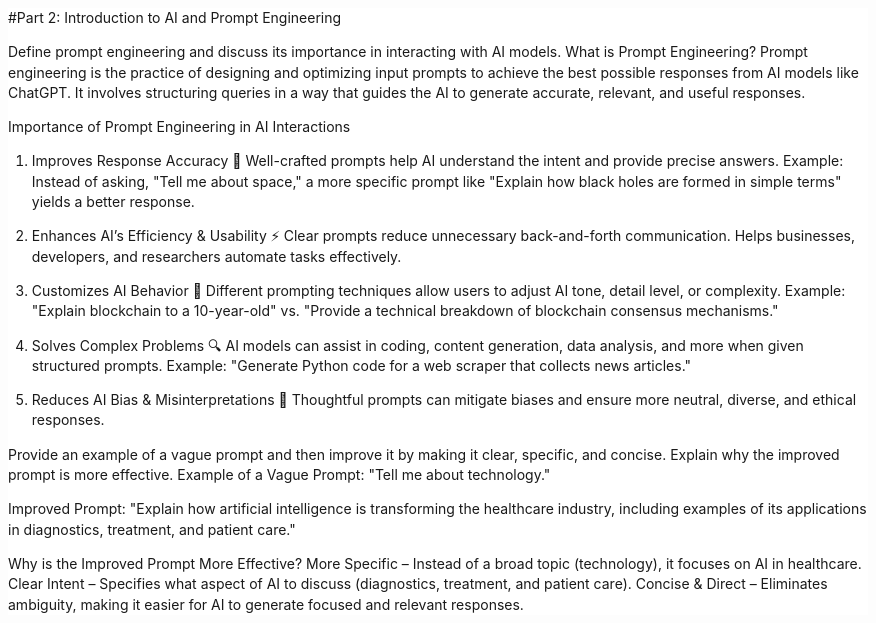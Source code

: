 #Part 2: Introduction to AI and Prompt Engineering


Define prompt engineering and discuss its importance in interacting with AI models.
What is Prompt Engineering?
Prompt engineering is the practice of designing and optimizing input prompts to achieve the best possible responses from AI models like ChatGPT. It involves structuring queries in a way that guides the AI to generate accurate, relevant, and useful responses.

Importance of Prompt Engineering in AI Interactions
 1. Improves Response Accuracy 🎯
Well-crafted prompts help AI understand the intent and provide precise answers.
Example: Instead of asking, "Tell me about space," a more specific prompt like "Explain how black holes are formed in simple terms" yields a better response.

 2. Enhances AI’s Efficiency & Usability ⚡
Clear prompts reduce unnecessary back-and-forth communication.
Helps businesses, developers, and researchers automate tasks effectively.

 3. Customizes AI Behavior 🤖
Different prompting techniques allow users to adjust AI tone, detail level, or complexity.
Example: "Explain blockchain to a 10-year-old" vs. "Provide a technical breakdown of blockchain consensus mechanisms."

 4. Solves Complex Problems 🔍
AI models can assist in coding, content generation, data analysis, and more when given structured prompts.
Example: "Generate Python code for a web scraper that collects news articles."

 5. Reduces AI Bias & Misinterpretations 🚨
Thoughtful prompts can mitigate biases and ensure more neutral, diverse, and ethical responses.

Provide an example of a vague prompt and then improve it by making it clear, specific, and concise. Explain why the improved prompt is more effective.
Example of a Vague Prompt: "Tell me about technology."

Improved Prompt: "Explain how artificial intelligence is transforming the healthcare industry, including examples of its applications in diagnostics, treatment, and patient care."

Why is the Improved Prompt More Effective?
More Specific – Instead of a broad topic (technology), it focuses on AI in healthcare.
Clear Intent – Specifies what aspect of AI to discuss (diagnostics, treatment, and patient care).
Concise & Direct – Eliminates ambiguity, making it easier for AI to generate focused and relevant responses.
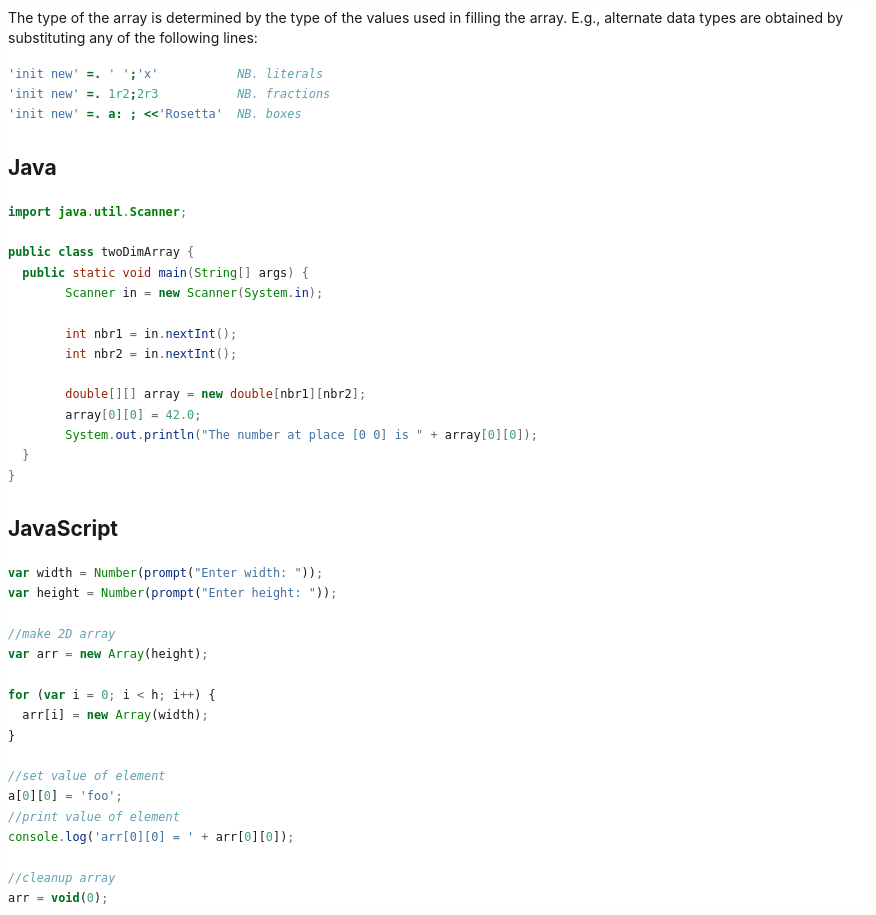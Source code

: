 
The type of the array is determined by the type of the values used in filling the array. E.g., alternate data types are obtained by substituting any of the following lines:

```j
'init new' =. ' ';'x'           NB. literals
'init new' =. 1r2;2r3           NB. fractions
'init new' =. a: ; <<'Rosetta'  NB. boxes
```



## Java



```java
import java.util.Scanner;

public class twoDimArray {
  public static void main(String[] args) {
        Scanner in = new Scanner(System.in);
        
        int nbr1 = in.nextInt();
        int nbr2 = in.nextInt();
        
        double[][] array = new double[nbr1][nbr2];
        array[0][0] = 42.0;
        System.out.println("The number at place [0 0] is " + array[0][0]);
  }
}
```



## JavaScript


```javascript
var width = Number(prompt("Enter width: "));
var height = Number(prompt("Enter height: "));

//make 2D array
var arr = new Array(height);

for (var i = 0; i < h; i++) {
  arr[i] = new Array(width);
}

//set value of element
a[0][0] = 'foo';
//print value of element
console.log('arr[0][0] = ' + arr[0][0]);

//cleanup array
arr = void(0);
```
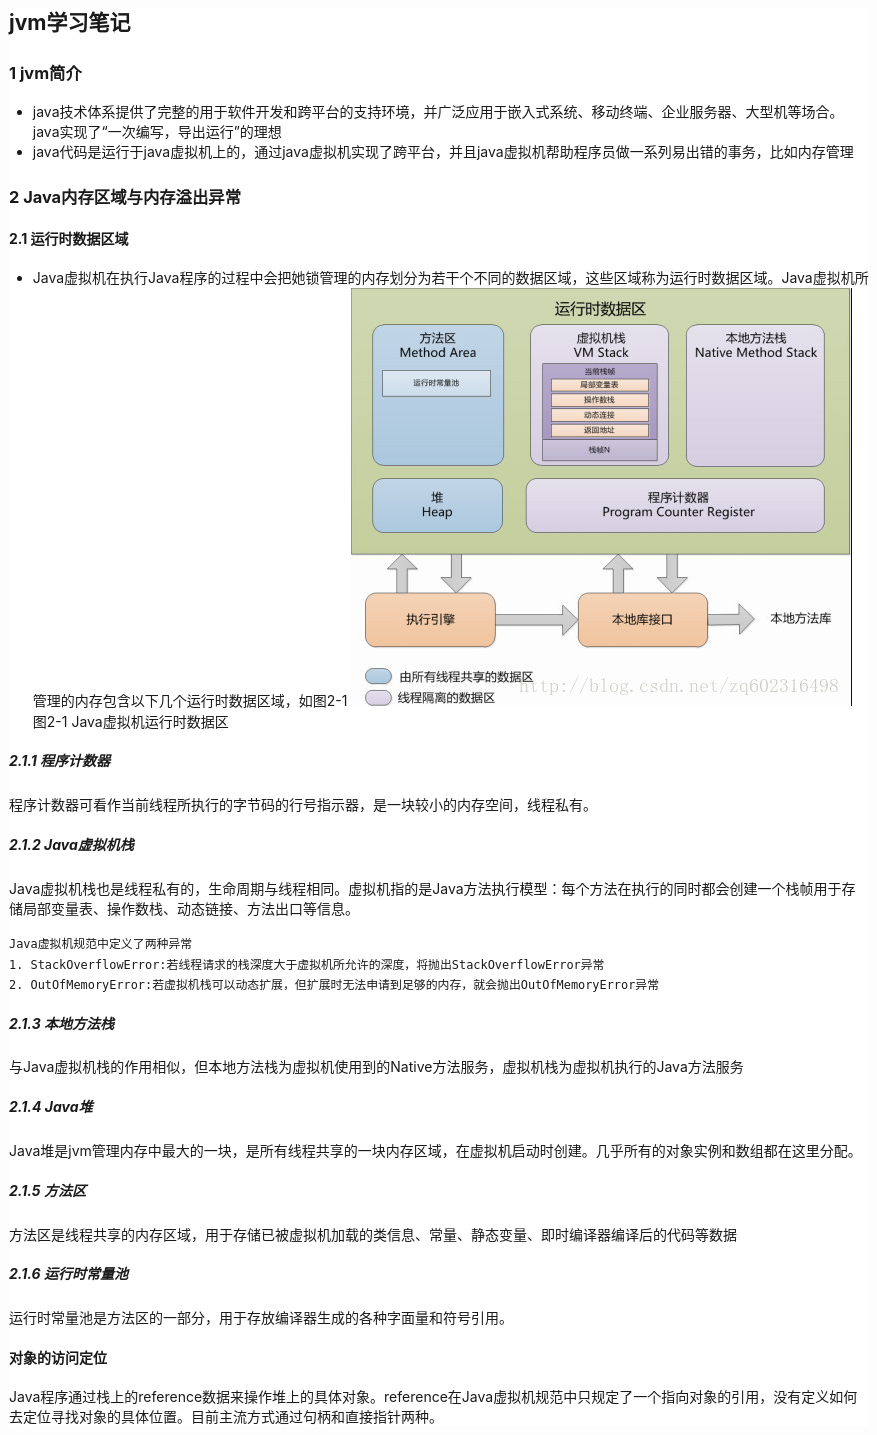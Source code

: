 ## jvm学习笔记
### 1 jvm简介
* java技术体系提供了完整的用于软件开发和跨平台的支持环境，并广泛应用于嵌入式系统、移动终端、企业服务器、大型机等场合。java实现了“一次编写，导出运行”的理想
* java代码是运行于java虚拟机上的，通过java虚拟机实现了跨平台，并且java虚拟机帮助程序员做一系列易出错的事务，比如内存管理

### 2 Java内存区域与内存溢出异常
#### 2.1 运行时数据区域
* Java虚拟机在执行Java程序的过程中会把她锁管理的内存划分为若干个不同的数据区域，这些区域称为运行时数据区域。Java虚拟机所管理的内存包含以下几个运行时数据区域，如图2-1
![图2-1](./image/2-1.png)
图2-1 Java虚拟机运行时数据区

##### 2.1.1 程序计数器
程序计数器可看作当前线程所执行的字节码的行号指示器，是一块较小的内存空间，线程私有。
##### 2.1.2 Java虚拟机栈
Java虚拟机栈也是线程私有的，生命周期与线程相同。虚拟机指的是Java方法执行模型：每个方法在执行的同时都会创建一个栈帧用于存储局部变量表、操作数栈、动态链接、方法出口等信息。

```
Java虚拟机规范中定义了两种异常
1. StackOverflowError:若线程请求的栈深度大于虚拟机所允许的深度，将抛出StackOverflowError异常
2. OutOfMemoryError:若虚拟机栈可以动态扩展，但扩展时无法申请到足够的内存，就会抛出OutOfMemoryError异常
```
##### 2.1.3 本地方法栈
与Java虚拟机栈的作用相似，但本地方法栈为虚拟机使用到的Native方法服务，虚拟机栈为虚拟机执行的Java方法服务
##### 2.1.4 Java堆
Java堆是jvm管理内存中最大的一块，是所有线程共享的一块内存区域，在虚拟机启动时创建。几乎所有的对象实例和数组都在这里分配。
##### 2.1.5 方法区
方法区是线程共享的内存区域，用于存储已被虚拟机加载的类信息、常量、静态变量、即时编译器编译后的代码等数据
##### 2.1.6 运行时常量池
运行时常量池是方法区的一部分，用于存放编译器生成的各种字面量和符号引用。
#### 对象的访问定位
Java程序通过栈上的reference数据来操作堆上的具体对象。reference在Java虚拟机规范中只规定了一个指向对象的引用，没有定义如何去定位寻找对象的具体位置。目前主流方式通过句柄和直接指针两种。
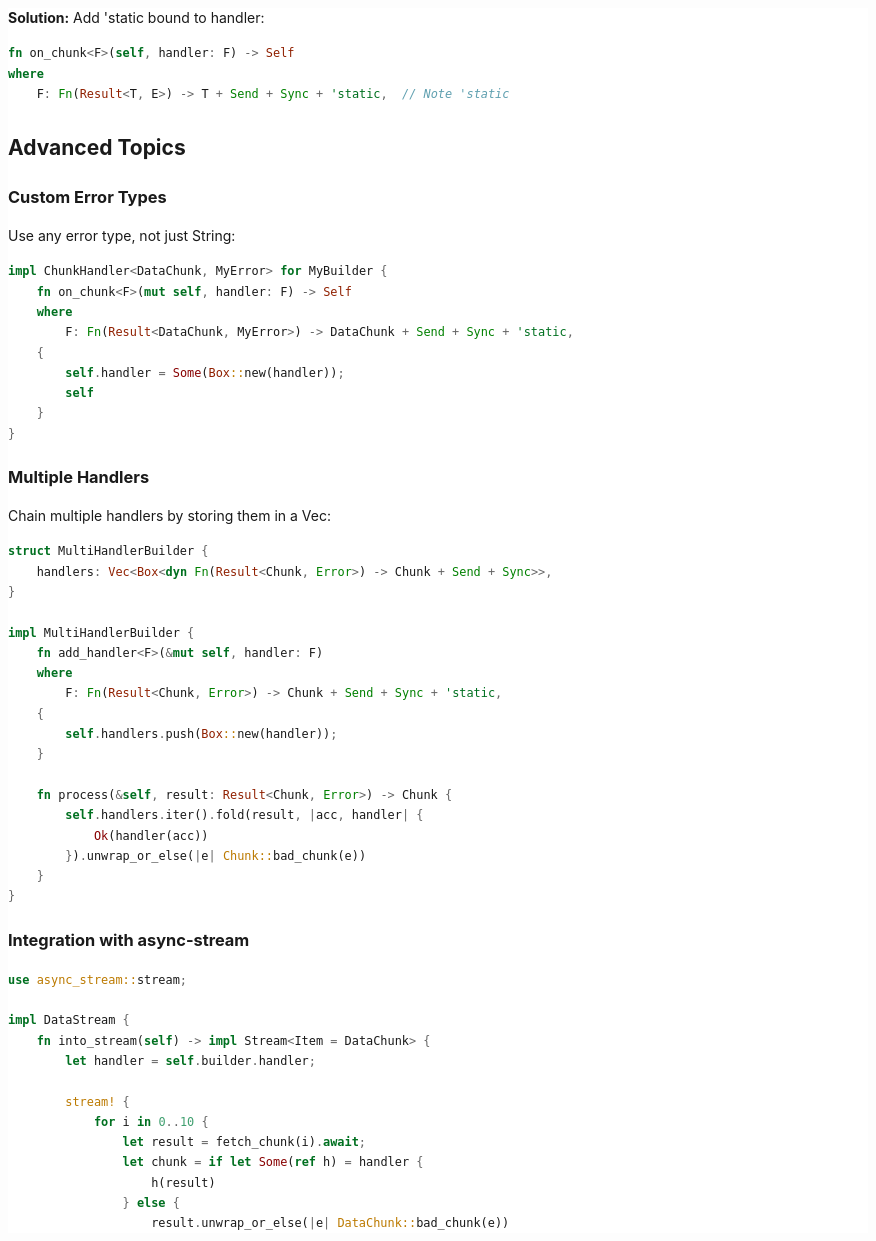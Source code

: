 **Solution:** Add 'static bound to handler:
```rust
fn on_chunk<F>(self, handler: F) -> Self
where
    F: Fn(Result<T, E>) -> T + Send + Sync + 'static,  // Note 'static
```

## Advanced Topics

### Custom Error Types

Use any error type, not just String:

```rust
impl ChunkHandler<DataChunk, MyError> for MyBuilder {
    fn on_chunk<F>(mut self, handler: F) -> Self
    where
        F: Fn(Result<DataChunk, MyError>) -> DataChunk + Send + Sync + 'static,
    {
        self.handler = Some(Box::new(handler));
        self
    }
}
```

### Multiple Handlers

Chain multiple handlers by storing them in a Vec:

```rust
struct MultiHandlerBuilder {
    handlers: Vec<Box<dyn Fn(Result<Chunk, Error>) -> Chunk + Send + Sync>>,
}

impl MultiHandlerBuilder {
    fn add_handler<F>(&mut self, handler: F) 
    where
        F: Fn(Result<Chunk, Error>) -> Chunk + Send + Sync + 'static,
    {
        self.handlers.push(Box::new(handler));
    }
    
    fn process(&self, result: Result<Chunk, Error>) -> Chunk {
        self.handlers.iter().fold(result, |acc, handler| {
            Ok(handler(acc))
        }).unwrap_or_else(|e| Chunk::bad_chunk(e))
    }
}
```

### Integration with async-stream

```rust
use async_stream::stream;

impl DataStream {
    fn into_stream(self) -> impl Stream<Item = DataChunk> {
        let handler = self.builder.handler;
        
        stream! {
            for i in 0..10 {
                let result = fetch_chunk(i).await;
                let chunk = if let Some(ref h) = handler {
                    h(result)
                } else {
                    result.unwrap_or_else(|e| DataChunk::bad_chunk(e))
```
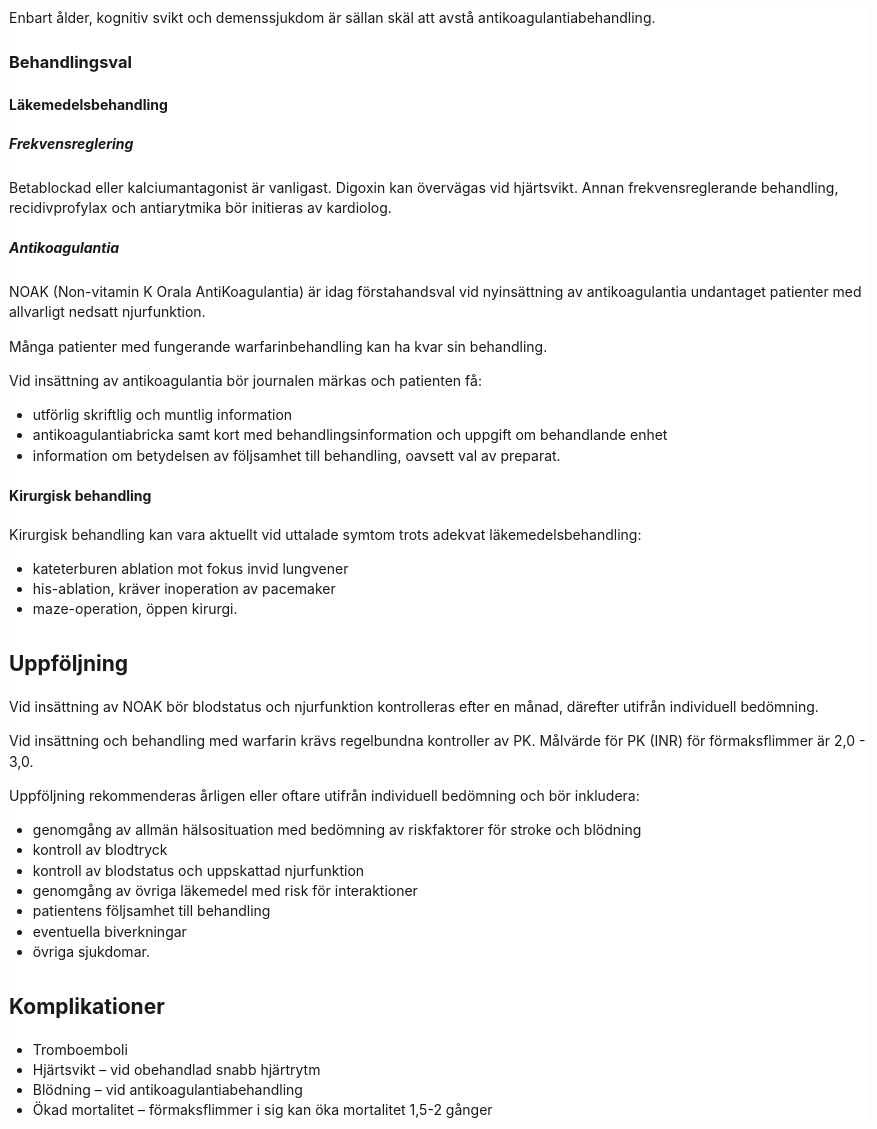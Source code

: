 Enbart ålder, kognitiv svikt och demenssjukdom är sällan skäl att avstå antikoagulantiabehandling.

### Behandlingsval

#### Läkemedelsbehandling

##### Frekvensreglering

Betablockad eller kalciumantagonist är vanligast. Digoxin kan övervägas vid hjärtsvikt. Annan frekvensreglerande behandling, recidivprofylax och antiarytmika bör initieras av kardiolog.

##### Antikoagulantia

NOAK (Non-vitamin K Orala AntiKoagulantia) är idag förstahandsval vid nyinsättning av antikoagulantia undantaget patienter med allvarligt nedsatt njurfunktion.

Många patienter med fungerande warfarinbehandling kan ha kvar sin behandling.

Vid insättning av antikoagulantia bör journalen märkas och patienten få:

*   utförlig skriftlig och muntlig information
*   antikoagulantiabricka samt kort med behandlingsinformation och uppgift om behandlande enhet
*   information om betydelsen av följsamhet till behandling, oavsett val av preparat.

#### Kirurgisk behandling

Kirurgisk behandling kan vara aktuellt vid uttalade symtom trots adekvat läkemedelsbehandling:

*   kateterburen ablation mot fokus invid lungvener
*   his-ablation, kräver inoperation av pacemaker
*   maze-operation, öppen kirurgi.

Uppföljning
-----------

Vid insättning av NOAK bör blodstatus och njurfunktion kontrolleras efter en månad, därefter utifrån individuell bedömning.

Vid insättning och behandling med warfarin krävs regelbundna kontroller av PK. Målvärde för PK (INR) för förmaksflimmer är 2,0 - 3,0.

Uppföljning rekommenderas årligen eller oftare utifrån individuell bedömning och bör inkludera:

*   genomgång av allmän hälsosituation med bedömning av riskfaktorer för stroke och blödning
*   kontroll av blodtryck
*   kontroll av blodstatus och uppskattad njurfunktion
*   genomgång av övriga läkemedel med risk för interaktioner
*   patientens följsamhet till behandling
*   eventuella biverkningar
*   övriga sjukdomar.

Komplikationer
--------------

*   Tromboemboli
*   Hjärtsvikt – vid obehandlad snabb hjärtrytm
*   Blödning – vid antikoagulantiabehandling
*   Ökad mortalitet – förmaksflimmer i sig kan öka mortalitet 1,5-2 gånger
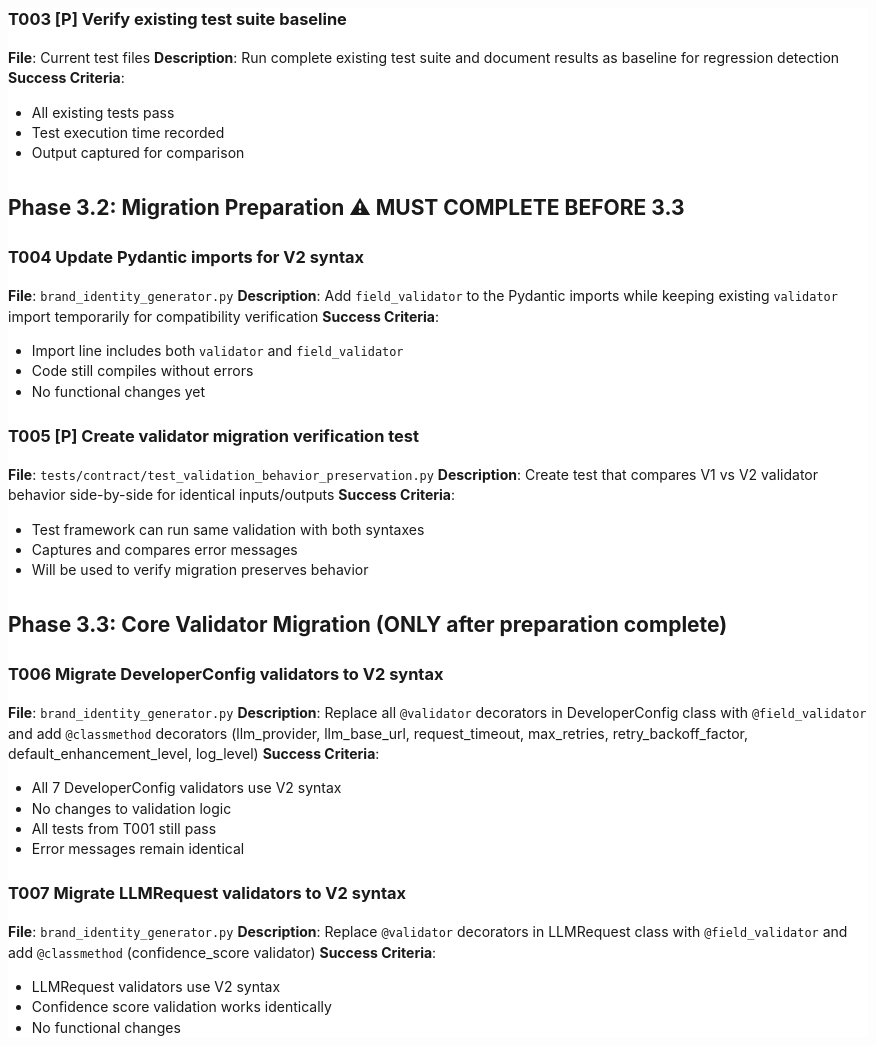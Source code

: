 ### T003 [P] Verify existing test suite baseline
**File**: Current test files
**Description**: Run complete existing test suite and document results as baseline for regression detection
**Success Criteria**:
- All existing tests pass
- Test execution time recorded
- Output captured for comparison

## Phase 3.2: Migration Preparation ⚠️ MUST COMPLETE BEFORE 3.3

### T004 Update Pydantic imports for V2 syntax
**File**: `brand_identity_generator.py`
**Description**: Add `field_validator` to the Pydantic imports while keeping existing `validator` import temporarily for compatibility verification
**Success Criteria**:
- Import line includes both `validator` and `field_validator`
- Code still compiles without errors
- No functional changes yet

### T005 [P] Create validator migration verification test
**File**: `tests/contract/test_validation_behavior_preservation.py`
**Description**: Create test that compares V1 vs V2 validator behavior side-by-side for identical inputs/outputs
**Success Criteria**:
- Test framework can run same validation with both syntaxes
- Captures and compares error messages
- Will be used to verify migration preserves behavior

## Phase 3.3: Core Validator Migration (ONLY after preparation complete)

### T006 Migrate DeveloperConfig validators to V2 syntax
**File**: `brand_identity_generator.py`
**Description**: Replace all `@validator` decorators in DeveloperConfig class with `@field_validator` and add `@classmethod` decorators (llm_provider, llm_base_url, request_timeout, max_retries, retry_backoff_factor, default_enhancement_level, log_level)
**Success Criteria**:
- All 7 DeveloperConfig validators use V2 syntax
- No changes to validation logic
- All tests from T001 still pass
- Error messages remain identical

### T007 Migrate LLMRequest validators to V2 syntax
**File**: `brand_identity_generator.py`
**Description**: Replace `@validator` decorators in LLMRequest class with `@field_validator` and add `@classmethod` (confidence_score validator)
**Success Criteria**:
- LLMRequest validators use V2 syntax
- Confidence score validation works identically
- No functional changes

+++++

## Directions
Of the lines above, copy each one that contains the word "from".

## Output for this task
Prompt engineering is the practice of designing and optimizing input prompts to achieve the best possible responses from AI models like ChatGPT. It involves structuring queries in a way that guides the AI to generate accurate, relevant, and useful responses.
- All tests from T001 still pass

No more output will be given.